This class was about Hume’s positive story about causal inferences. He offered a definition of cause and an explanation of why we draw inferences about cause and effect.
We draw causal inferences, according to Hume, as a matter of habit. After we have seen enough As constantly conjoined with Bs, our minds draw the conclusion that the next A will be followed by a B. This is not a process of reasoning because we cannot explain why the constant conjunction of As and Bs in the past is relevant to the likelihood that an A will be followed by a B in the future. Rather, it is something that we do out of habit.
And we are quite fortunate that our habits of mind seem to work reasonably well at enabling us to get around. That is, we seem to draw inferences that predict what will, in fact, happen pretty well.
Given these observations about how we make causal inferences, Hume offered a definition of a cause.
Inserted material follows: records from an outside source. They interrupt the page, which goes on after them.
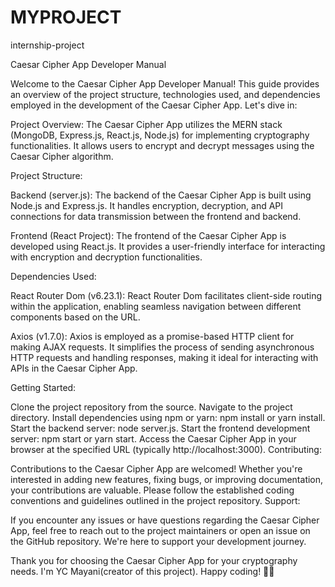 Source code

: # MYPROJECT
internship-project

Caesar Cipher App Developer Manual

Welcome to the Caesar Cipher App Developer Manual! This guide provides an overview of the project structure, technologies used, and dependencies employed in the development of the Caesar Cipher App. Let's dive in:

Project Overview:
The Caesar Cipher App utilizes the MERN stack (MongoDB, Express.js, React.js, Node.js) for implementing cryptography functionalities. It allows users to encrypt and decrypt messages using the Caesar Cipher algorithm.

Project Structure:

Backend (server.js): The backend of the Caesar Cipher App is built using Node.js and Express.js. It handles encryption, decryption, and API connections for data transmission between the frontend and backend.

Frontend (React Project): The frontend of the Caesar Cipher App is developed using React.js. It provides a user-friendly interface for interacting with encryption and decryption functionalities.

Dependencies Used:

React Router Dom (v6.23.1): React Router Dom facilitates client-side routing within the application, enabling seamless navigation between different components based on the URL.

Axios (v1.7.0): Axios is employed as a promise-based HTTP client for making AJAX requests. It simplifies the process of sending asynchronous HTTP requests and handling responses, making it ideal for interacting with APIs in the Caesar Cipher App.

Getting Started:

Clone the project repository from the source.
Navigate to the project directory.
Install dependencies using npm or yarn: npm install or yarn install.
Start the backend server: node server.js.
Start the frontend development server: npm start or yarn start.
Access the Caesar Cipher App in your browser at the specified URL (typically http://localhost:3000).
Contributing:

Contributions to the Caesar Cipher App are welcomed! Whether you're interested in adding new features, fixing bugs, or improving documentation, your contributions are valuable. Please follow the established coding conventions and guidelines outlined in the project repository.
Support:

If you encounter any issues or have questions regarding the Caesar Cipher App, feel free to reach out to the project maintainers or open an issue on the GitHub repository. We're here to support your development journey.

Thank you for choosing the Caesar Cipher App for your cryptography needs. I'm YC Mayani(creator of this project). Happy coding! 🚀🔐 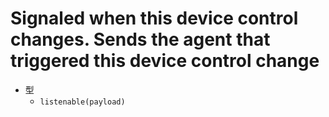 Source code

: # Signaled when this device control changes. Sends the agent that triggered this device control change

- 型
  - `listenable(payload)`
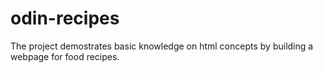 # odin-recipes
The project demostrates basic knowledge on html concepts by building a webpage for food recipes.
This definition treated three things as equivalent (see p. 51):
A cause is “an object, followed by another, and where all the objects, similar to the first, are followed by objects similar to the second.”
An object is a cause when “if the first object had not been, the second had never existed.”
A cause is “an object followed by another, and whose appearance always conveys the thought to another.”
These all say different things. The first says that causes have to be uniform: A causes B at one point in time only if things like A always cause things like B at any point in time. The second says that causes are necessary conditions of effects. And the third says that causes make us draw conclusions about their effects in our minds. This one seems to me to be incompatible with the other two: it’s about our minds while the others are about objects outside of the mind.
The important thing about these definitions is that Hume has not actually distinguished cause from correlation. Causes make their effects happen. It’s that element of making that, in Hume’s opinion, we cannot ever understand. The most we will ever have, he effectively claims, is ever more precise correlations. We will never understand why one thing makes it necessary that another thing happen. And so we will never really understand why one thing causes another to happen. Hume’s definitions are supposed to express the closest that we can come to understanding cause and effect.
Why is skepticism about induction interesting? Don’t get me wrong. It’s a nifty problem. But it’s not going to change the way you live and Hume never suggested that it should. So why did he find it so exciting?
In my opinion, it was part of Hume’s project of providing an alternative to a religious idea of our place in the universe. Philosophical rationalists thought that we were made in the image of God and that we should develop our powers of reason in order to achieve the kind of understanding of the universe that, they thought, God possessed. This attitude is clearly expressed in Reverend South’s sermon; it is also there, in more measured tones, at the end of Descartes’s third meditation.
Hume, by contrast, did not think that reason could give us significant insight into either the nature of the world or ethics. The attempt to rely on it would be disastrous for us. He thought we would be better off seeing ourselves as, in his opinion, we really are: one kind of animal among others with no special place in the universe.